About his books, his own judgment agreed with that of his friends. ‘What you say about my “Ergon” being poetry is quite true. I could not write Uncle Tom’s Cabin and I can write poetry: there is no denying it: I do feel a different being when I get into metre: I feel like an otter in the water instead of an otter ashore.’ The value of his novels is in their spirit rather than in their artistic form or truth; but it is foolish to disparage their worth, since they have exercised so marked an influence on the characters and lives of so many Englishmen, especially our soldiers and sailors, inspiring them to higher courage and more unselfish virtue. Perhaps the best example of his prose is the Prose Idylls, sketches of fen-land, trout streams, and moors, which combine his gifts so happily, his observation of natural objects, and the poetic imagination with which he transfuses these objects and brings them near to the heart of man. There were very few men who could draw such joy from familiar English landscapes, and could communicate it to others. The cult of sport, of science, and of beauty has here become one and has found its true high priest. In poetry his more ambitious efforts were The Saint’s Tragedy, a drama in blank verse on the story of St. Elizabeth of Hungary, and Andromeda, a revival of the old Greek legend in the old hexameter measure. But what are most sure to live are his lyrics, ‘Airlie Beacon’, ‘The Three Fishers’, ‘The Sands of Dee’, with their simplicity and true note of song.
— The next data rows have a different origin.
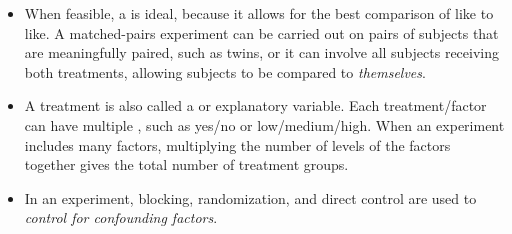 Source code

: \begin{itemize}
\item When feasible, a  is ideal, because it allows for the best comparison of like to like.  A matched-pairs experiment can be carried out on pairs of subjects that are meaningfully paired, such as twins, or it can involve all subjects receiving both treatments, allowing subjects to be compared to \textit{themselves}.  

\item A treatment is also called a  or explanatory variable.  Each treatment/factor can have multiple , such as yes/no or low/medium/high.  When an experiment includes many factors, multiplying the number of levels of the factors together gives the total number of treatment groups.  

\item In an experiment, blocking, randomization, and direct control are used to \textit{control for confounding factors}.

\end{itemize}


{}

\reviewchapterheader{}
The combination of this poetic gift with a strong interest in science and a wide knowledge of it is most unusual; but there can be no mistaking the genuine feeling which Charles Kingsley had for the latter. It took one very practical form in his zeal for sanitation. In 1854 when the public, so irrational in its moments of excitement, was calling for a national fast day on account of the spread of cholera, he heartily supported Lord Palmerston, who refused to grant it. He held it impious and wrong to attribute to a special visitation from God what was due to the blindness, laziness, and selfishness of our governing classes. His article in Fraser’s Magazine entitled ‘Who causes pestilence?’ roused much criticism: it said things that comfortable people did not like to hear, and said them frankly; it was far in advance of the public opinion of that time, but its truth no one would dispute to-day. And what his pen did for the nation, his example did for the parish. He drained unwholesome pools in his own garden, and he persuaded his neighbors to do the same. He taught them daily lessons about the value of fresh air and clean water: no details were too dull and wearisome in the cause. To many people his novels, like those of Dickens and Charles Reade, are spoilt by the advocacy of social reforms. The novel with a purpose was characteristic of the early Victorian Age, and both in Alton Locke and in Two Years Ago he makes little disguise of the zeal with which he preaches sanitary reform. Of the more attractive sciences, which he pursued with equal intensity, there is little room to speak. Botany was his first love and it remained first to the end. Zoology at times ran it close, and his letters from seaside places are full of the names of marine creatures, which he stored in tanks and examined with his microscope. A dull day on the coast was inconceivable to him. Geology, too, thrilled him with its wonders, and was the subject of many letters.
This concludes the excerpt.